İlk hedef Republik ve Ermeni Tarih Müzesi’ydi. Ancak müze 11’de açılıyordu. Kişi başı 1000 dram verdik ve yaklaşık 1.5 saat gezdik. İçeride taş devrinden, geleneksel kıyafetlere, etnografi müzesinden, halılara, Ermenistan tarihine kadar birçok konuda 400 000’den fazla materyal var. Biz artık sona doğru atlaya atlaya geçtik. İnce ince gezilse 2-3 saati rahat geçer. Taş çağı ve erken Ermenistan tarihi kısmında çok ilginç eserler var. Özellikle güneş sisteminin ifade edildiği bir alet benim favorim oldu. Binada ayrıca bir sanat galerisi var ancak oraya gitmedik.

Buradan çıkıp dün akşamkine benzer bir rotayı takip edip, Northern caddesi, Opera binası, Fransız meydanı(aslında geniş bir kavşak) ve sonrasında Matenadaran müzesine giden yola saptık. 

Matenadaran

Matenadaran Müzesi şehrin görüntüsüne aykırı durmamış ve mat bir renk tercih edilmiş. Bilet tam 1000 dram, öğrenci ise 200 dram. Tabiki öğrenci akbili her zamanki gibi iş yapıyor 😉 Yaptığımız araştırmalarda müzenin çok beğenildiğini görmüştük. Ancak rehber kesinlikle şart. Çünkü eserlerin gospel, canon, İncil gibi Hristiyanlık inancına has anlamları var. Anlamayınca hızlı hızlı geçip gidiliyor. Üçüncü kat tamamen bunlara ayrılmış. Giriş katta tarihte Ermenilerle ilgili çıkmış fermanlar, belgeler, imtiyazlar var. Onun dışında dünya haritası, özellikle İran’a dair eserler vardı.  Giriş katta sağ odada ise malum döneme dair resimler vardı. Biz rehber tutmadık. Çünkü eserler konu olarak çok ilgimizi çekmedi.

 

Cascade

Müzeden çıkıp aşağı yürüdük ve üzerinde harflerin olduğu  ‘Eternal alphabet project’ yazan duvardan sağa döndük ve direk olarak Cascade’a çıktık. Cascade, girişinde bir park, dışında 4 tane avlusu olan ve yüzlerce basamağa sahip bir sanat kompleksi. Ayrıca merdivenlerin sol iç  kısmında bir müze var. Eserler modern sanata dair ve ben bayıldım(sanat benim için bir hayat tarzı değil normalde). Çalışma saatleri 8-20 ve ücretsiz. Yukarı çıkarken müze içinden yürüyen merdiven ile çıkmak daha mantıklı. İnerken de yukarıdaki merdivenler kullanılabilir.

 

Cascade’ın yukarısında Victory park var. Buraya gitmek için Cascade’ı bitirip bir yokuş çıkmak gerekiyor. Yokuşun bittiği yerde bir anayol ve sağda inşaat gibi gözüken bir demir merdiven var. Oradan yukarı çıkıp tekrar bir meydana geliniyor. Onuda geçince park yolun karşısında kalıyor.

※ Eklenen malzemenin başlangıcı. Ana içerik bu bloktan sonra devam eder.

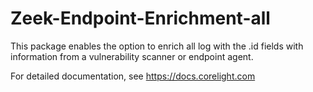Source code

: # Zeek-Endpoint-Enrichment-all
This package enables the option to enrich all log with the .id fields with information from a vulnerability scanner or endpoint agent.

For detailed documentation, see https://docs.corelight.com
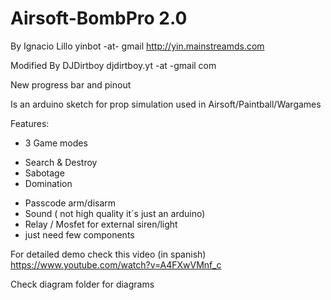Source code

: 


# Airsoft-BombPro 2.0
By Ignacio Lillo yinbot -at- gmail 
http://yin.mainstreamds.com

Modified By DJDirtboy  djdirtboy.yt -at -gmail com

New progress bar and pinout

Is an arduino sketch for prop simulation used in Airsoft/Paintball/Wargames

Features:

* 3 Game modes
 - Search & Destroy
 - Sabotage
 - Domination
* Passcode arm/disarm
* Sound ( not high quality it´s just an arduino)
* Relay / Mosfet for external siren/light
* just need few components


For detailed demo check this video (in spanish)
https://www.youtube.com/watch?v=A4FXwVMnf_c

Check diagram folder for diagrams

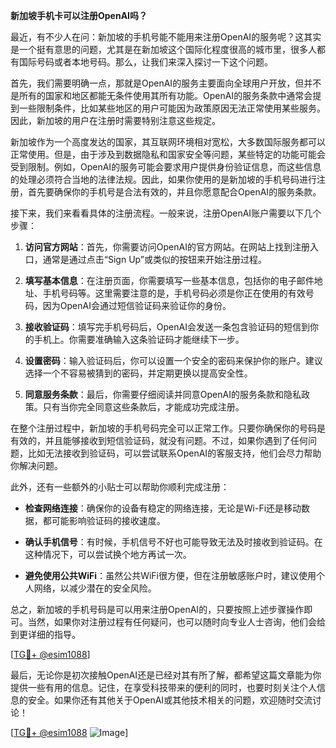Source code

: **新加坡手机卡可以注册OpenAI吗？**

最近，有不少人在问：新加坡的手机号能不能用来注册OpenAI的服务呢？这其实是一个挺有意思的问题，尤其是在新加坡这个国际化程度很高的城市里，很多人都有国际号码或者本地号码。那么，让我们来深入探讨一下这个问题。

首先，我们需要明确一点，那就是OpenAI的服务主要面向全球用户开放，但并不是所有的国家和地区都能无条件使用其所有功能。OpenAI的服务条款中通常会提到一些限制条件，比如某些地区的用户可能因为政策原因无法正常使用某些服务。因此，新加坡的用户在注册时需要特别注意这些规定。

新加坡作为一个高度发达的国家，其互联网环境相对宽松，大多数国际服务都可以正常使用。但是，由于涉及到数据隐私和国家安全等问题，某些特定的功能可能会受到限制。例如，OpenAI的服务可能会要求用户提供身份验证信息，而这些信息的处理必须符合当地的法律法规。因此，如果你使用的是新加坡的手机号码进行注册，首先要确保你的手机号是合法有效的，并且你愿意配合OpenAI的服务条款。

接下来，我们来看看具体的注册流程。一般来说，注册OpenAI账户需要以下几个步骤：

1. **访问官方网站**：首先，你需要访问OpenAI的官方网站。在网站上找到注册入口，通常是通过点击“Sign Up”或类似的按钮来开始注册过程。
   
2. **填写基本信息**：在注册页面，你需要填写一些基本信息，包括你的电子邮件地址、手机号码等。这里需要注意的是，手机号码必须是你正在使用的有效号码，因为OpenAI会通过短信验证码来验证你的身份。

3. **接收验证码**：填写完手机号码后，OpenAI会发送一条包含验证码的短信到你的手机上。你需要准确输入这条验证码才能继续下一步。

4. **设置密码**：输入验证码后，你可以设置一个安全的密码来保护你的账户。建议选择一个不容易被猜到的密码，并定期更换以提高安全性。

5. **同意服务条款**：最后，你需要仔细阅读并同意OpenAI的服务条款和隐私政策。只有当你完全同意这些条款后，才能成功完成注册。

在整个注册过程中，新加坡的手机号码完全可以正常工作。只要你确保你的号码是有效的，并且能够接收到短信验证码，就没有问题。不过，如果你遇到了任何问题，比如无法接收到验证码，可以尝试联系OpenAI的客服支持，他们会尽力帮助你解决问题。

此外，还有一些额外的小贴士可以帮助你顺利完成注册：

- **检查网络连接**：确保你的设备有稳定的网络连接，无论是Wi-Fi还是移动数据，都可能影响验证码的接收速度。
  
- **确认手机信号**：有时候，手机信号不好也可能导致无法及时接收到验证码。在这种情况下，可以尝试换个地方再试一次。

- **避免使用公共WiFi**：虽然公共WiFi很方便，但在注册敏感账户时，建议使用个人网络，以减少潜在的安全风险。

总之，新加坡的手机号码是可以用来注册OpenAI的，只要按照上述步骤操作即可。当然，如果你对注册过程有任何疑问，也可以随时向专业人士咨询，他们会给到更详细的指导。

[[TG💪+ @esim1088](https://t.me/s/esim1088)]

最后，无论你是初次接触OpenAI还是已经对其有所了解，都希望这篇文章能为你提供一些有用的信息。记住，在享受科技带来的便利的同时，也要时刻关注个人信息的安全。如果你还有其他关于OpenAI或其他技术相关的问题，欢迎随时交流讨论！

[[TG💪+ @esim1088](https://t.me/s/esim1088) ![Image](https://i.postimg.cc/4NQfJmqS/Snipaste-2025-05-13-00-14-12.png)]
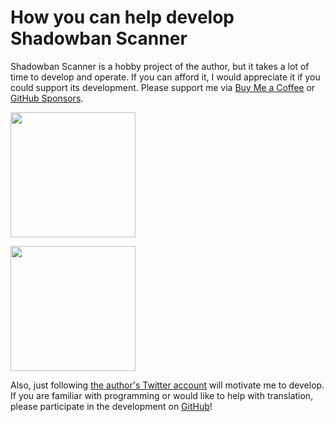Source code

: # How you can help develop Shadowban Scanner

Shadowban Scanner is a hobby project of the author, but it takes a lot of time to develop and operate. If you can afford it, I would appreciate it if you could support its development. Please support me via [Buy Me a Coffee](https://www.buymeacoffee.com/keita_roboin) or [GitHub Sponsors](https://github.com/sponsors/Robot-Inventor).

<a href="https://www.buymeacoffee.com/keita_roboin" target="_blank" rel="noopener noreferrer"><img src="https://img.buymeacoffee.com/button-api/?text=Buy me a coffee&amp;emoji=☕&amp;slug=keita_roboin&amp;button_colour=FFDD00&amp;font_colour=000000&amp;font_family=Arial&amp;outline_colour=000000&amp;coffee_colour=ffffff" width="200px"></a>

<a href="https://github.com/sponsors/Robot-Inventor" target="_blank" rel="noopener noreferrer"><img src="https://img.shields.io/static/v1?label=GitHub%20Sponsors&message=%E2%9D%A4&logo=GitHub&color=%23db61a2" width="200px"></a>

Also, just following [the author's Twitter account](https://x.com/keita_roboin) will motivate me to develop. If you are familiar with programming or would like to help with translation, please participate in the development on [GitHub](https://github.com/Robot-Inventor/shadowban-scanner/)!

Parkta büyük bir havuz, kayıklar ve lunapark var. Lunapark çalışıyor gibi gözükmüyordu. Havuz biraz yeşillenmişti. Ayrıca parkta yatmak için doğru düzgün bir çim bulamadık. Yerel insanların takıldığı kendi haline bırakılmış bir yer diyebiliriz. Havuz kenarında bir süre oturup, uyuyup kalktık. Ha birde havanın açık olduğu bir gün buradan Ağrı Dağı izlenebilir. Hatta Erivan’ın sırf Ağrı Dağı’nı seyir için kurulan bir şehir olduğunu düşünmeye başladım.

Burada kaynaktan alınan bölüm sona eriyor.